**Exercise description**
Write out each entry below exactly. Do not include the images.

Source texts of formatted documents:
+ + +

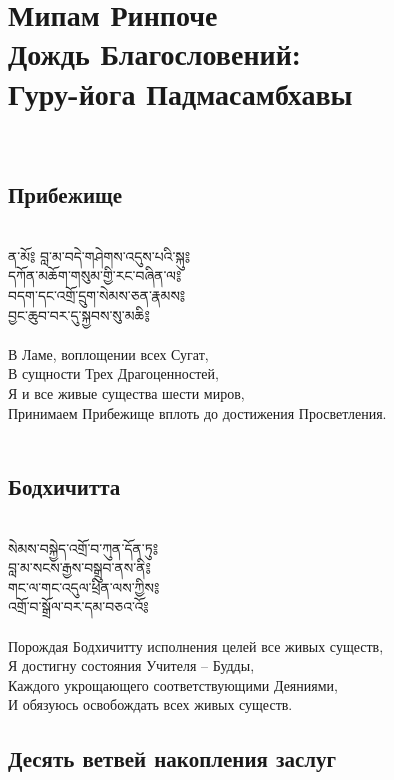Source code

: \normalsize
\section{Мипам Ринпоче\\Дождь Благословений:\\Гуру-йога Падмасамбхавы}
\\
\vspace{1cm}

\subsection{Прибежище}
\\
\ti
ན་མོ༔ བླ་མ་བདེ་གཤེགས་འདུས་པའི་སྐུ༔\\
དཀོན་མཆོག་གསུམ་གྱི་རང་བཞིན་ལ༔\\
བདག་དང་འགྲོ་དྲུག་སེམས་ཅན་རྣམས༔\\
བྱང་ཆུབ་བར་དུ་སྐྱབས་སུ་མཆི༔\\
\\
\ru
В Ламе, воплощении всех Сугат,\\
В сущности Трех Драгоценностей,\\
Я и все живые существа шести миров,\\
Принимаем Прибежище вплоть до достижения Просветления.\\
\\


\subsection{Бодхичитта}
\\
\ti
སེམས་བསྐྱེད་འགྲོ་བ་ཀུན་དོན་ཏུ༔\\
བླ་མ་སངས་རྒྱས་བསྒྲུབ་ནས་ནི༔\\
གང་ལ་གང་འདུལ་ཕྲིན་ལས་ཀྱིས༔\\
འགྲོ་བ་སྒྲོལ་བར་དམ་བཅའ་འོ༔\\
\\
\ru
Порождая Бодхичитту исполнения целей все живых существ,\\
Я достигну состояния Учителя – Будды,\\
Каждого укрощающего соответствующими Деяниями,\\
И обязуюсь освобождать всех живых существ.\\

\newpage
\subsection{Десять ветвей накопления заслуг}

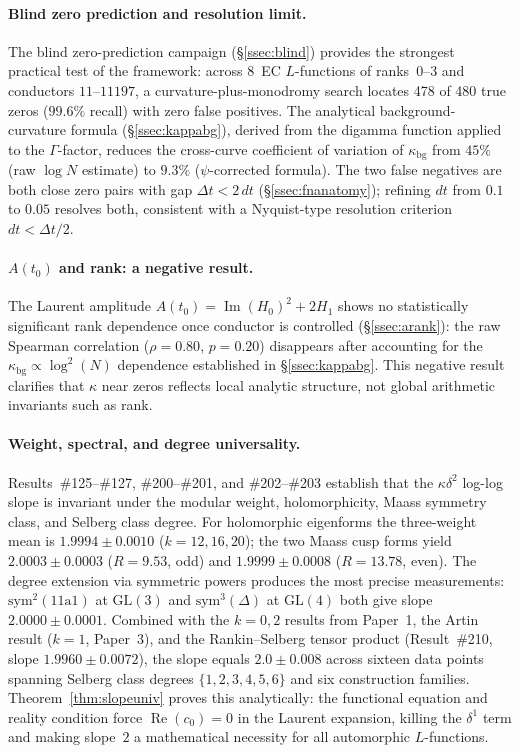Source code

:\documentclass[11pt, a4paper]{article}
\theoremstyle{plain}
\theoremstyle{definition}
\begin{document}
\paragraph{Blind zero prediction and resolution limit.}
The blind zero-prediction campaign (\S\ref{ssec:blind}) provides
the strongest practical test of the framework: across 8~EC
$L$-functions of ranks~0--3 and conductors $11$--$11197$, a
curvature-plus-monodromy search locates 478 of 480 true zeros
($99.6\%$ recall) with zero false positives.  The analytical
background-curvature formula (\S\ref{ssec:kappabg}), derived from
the digamma function applied to the $\Gamma$-factor, reduces the
cross-curve coefficient of variation of $\kappa_{\mathrm{bg}}$ from
$45\%$ (raw $\log N$ estimate) to $9.3\%$ ($\psi$-corrected formula).
The two false negatives are both close zero pairs with gap
$\Delta t < 2\,dt$ (\S\ref{ssec:fnanatomy}); refining $dt$ from
$0.1$ to $0.05$ resolves both, consistent with a Nyquist-type
resolution criterion $dt < \Delta t/2$.

\paragraph{$A(t_0)$ and rank: a negative result.}
The Laurent amplitude $A(t_0) = \operatorname{Im}(H_0)^2 + 2H_1$
shows no statistically significant rank dependence once conductor is
controlled (\S\ref{ssec:arank}): the raw Spearman correlation
($\rho=0.80$, $p=0.20$) disappears after accounting for the
$\kappa_{\mathrm{bg}} \propto \log^{2}(N)$ dependence established in
\S\ref{ssec:kappabg}.  This negative result clarifies that $\kappa$
near zeros reflects local analytic structure, not global arithmetic
invariants such as rank.

\paragraph{Weight, spectral, and degree universality.}
Results~\#125--\#127, \#200--\#201, and \#202--\#203 establish that the
$\kappa\delta^{2}$ log-log slope is invariant under the modular weight,
holomorphicity, Maass symmetry class, and Selberg class degree.
For holomorphic eigenforms the three-weight mean is $1.9994\pm 0.0010$
($k=12,16,20$); the two Maass cusp forms yield $2.0003\pm 0.0003$
($R=9.53$, odd) and $1.9999\pm 0.0008$ ($R=13.78$, even).  The degree
extension via symmetric powers produces the most precise measurements:
$\mathrm{sym}^{2}(\text{11a1})$ at $\mathrm{GL}(3)$ and
$\mathrm{sym}^{3}(\Delta)$ at $\mathrm{GL}(4)$ both give slope
$2.0000\pm 0.0001$.  Combined with the $k=0,2$ results from Paper~1,
the Artin result ($k=1$, Paper~3), and the Rankin--Selberg tensor product
(Result~\#210, slope $1.9960\pm 0.0072$), the slope equals
$2.0\pm 0.008$ across sixteen data points spanning Selberg class degrees
$\{1,2,3,4,5,6\}$ and six construction families.
Theorem~\ref{thm:slopeuniv} proves this analytically: the functional
equation and reality condition force $\operatorname{Re}(c_0)=0$ in the
Laurent expansion, killing the $\delta^1$ term and making slope~$2$ a
mathematical necessity for all automorphic $L$-functions.
\end{document}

+ + +

**Result of this task**
Source code

: \normalsize
\section{Мипам Ринпоче\\Дождь Благословений:\\Гуру-йога Падмасамбхавы}
\\
\vspace{1cm}

\subsection{Прибежище}
\\
\ti
ན་མོ༔ བླ་མ་བདེ་གཤེགས་འདུས་པའི་སྐུ༔\\
དཀོན་མཆོག་གསུམ་གྱི་རང་བཞིན་ལ༔\\
བདག་དང་འགྲོ་དྲུག་སེམས་ཅན་རྣམས༔\\
བྱང་ཆུབ་བར་དུ་སྐྱབས་སུ་མཆི༔\\
\\
\ru
В Ламе, воплощении всех Сугат,\\
В сущности Трех Драгоценностей,\\
Я и все живые существа шести миров,\\
Принимаем Прибежище вплоть до достижения Просветления.\\
\\


\subsection{Бодхичитта}
\\
\ti
སེམས་བསྐྱེད་འགྲོ་བ་ཀུན་དོན་ཏུ༔\\
བླ་མ་སངས་རྒྱས་བསྒྲུབ་ནས་ནི༔\\
གང་ལ་གང་འདུལ་ཕྲིན་ལས་ཀྱིས༔\\
འགྲོ་བ་སྒྲོལ་བར་དམ་བཅའ་འོ༔\\
\\
\ru
Порождая Бодхичитту исполнения целей все живых существ,\\
Я достигну состояния Учителя – Будды,\\
Каждого укрощающего соответствующими Деяниями,\\
И обязуюсь освобождать всех живых существ.\\

\newpage
\subsection{Десять ветвей накопления заслуг}

Source code

:\documentclass[11pt, a4paper]{article}
\theoremstyle{plain}
\theoremstyle{definition}
\begin{document}
\paragraph{Blind zero prediction and resolution limit.}
The blind zero-prediction campaign (\S\ref{ssec:blind}) provides
the strongest practical test of the framework: across 8~EC
$L$-functions of ranks~0--3 and conductors $11$--$11197$, a
curvature-plus-monodromy search locates 478 of 480 true zeros
($99.6\%$ recall) with zero false positives.  The analytical
background-curvature formula (\S\ref{ssec:kappabg}), derived from
the digamma function applied to the $\Gamma$-factor, reduces the
cross-curve coefficient of variation of $\kappa_{\mathrm{bg}}$ from
$45\%$ (raw $\log N$ estimate) to $9.3\%$ ($\psi$-corrected formula).
The two false negatives are both close zero pairs with gap
$\Delta t < 2\,dt$ (\S\ref{ssec:fnanatomy}); refining $dt$ from
$0.1$ to $0.05$ resolves both, consistent with a Nyquist-type
resolution criterion $dt < \Delta t/2$.

\paragraph{$A(t_0)$ and rank: a negative result.}
The Laurent amplitude $A(t_0) = \operatorname{Im}(H_0)^2 + 2H_1$
shows no statistically significant rank dependence once conductor is
controlled (\S\ref{ssec:arank}): the raw Spearman correlation
($\rho=0.80$, $p=0.20$) disappears after accounting for the
$\kappa_{\mathrm{bg}} \propto \log^{2}(N)$ dependence established in
\S\ref{ssec:kappabg}.  This negative result clarifies that $\kappa$
near zeros reflects local analytic structure, not global arithmetic
invariants such as rank.

\paragraph{Weight, spectral, and degree universality.}
Results~\#125--\#127, \#200--\#201, and \#202--\#203 establish that the
$\kappa\delta^{2}$ log-log slope is invariant under the modular weight,
holomorphicity, Maass symmetry class, and Selberg class degree.
For holomorphic eigenforms the three-weight mean is $1.9994\pm 0.0010$
($k=12,16,20$); the two Maass cusp forms yield $2.0003\pm 0.0003$
($R=9.53$, odd) and $1.9999\pm 0.0008$ ($R=13.78$, even).  The degree
extension via symmetric powers produces the most precise measurements:
$\mathrm{sym}^{2}(\text{11a1})$ at $\mathrm{GL}(3)$ and
$\mathrm{sym}^{3}(\Delta)$ at $\mathrm{GL}(4)$ both give slope
$2.0000\pm 0.0001$.  Combined with the $k=0,2$ results from Paper~1,
the Artin result ($k=1$, Paper~3), and the Rankin--Selberg tensor product
(Result~\#210, slope $1.9960\pm 0.0072$), the slope equals
$2.0\pm 0.008$ across sixteen data points spanning Selberg class degrees
$\{1,2,3,4,5,6\}$ and six construction families.
Theorem~\ref{thm:slopeuniv} proves this analytically: the functional
equation and reality condition force $\operatorname{Re}(c_0)=0$ in the
Laurent expansion, killing the $\delta^1$ term and making slope~$2$ a
mathematical necessity for all automorphic $L$-functions.
\end{document}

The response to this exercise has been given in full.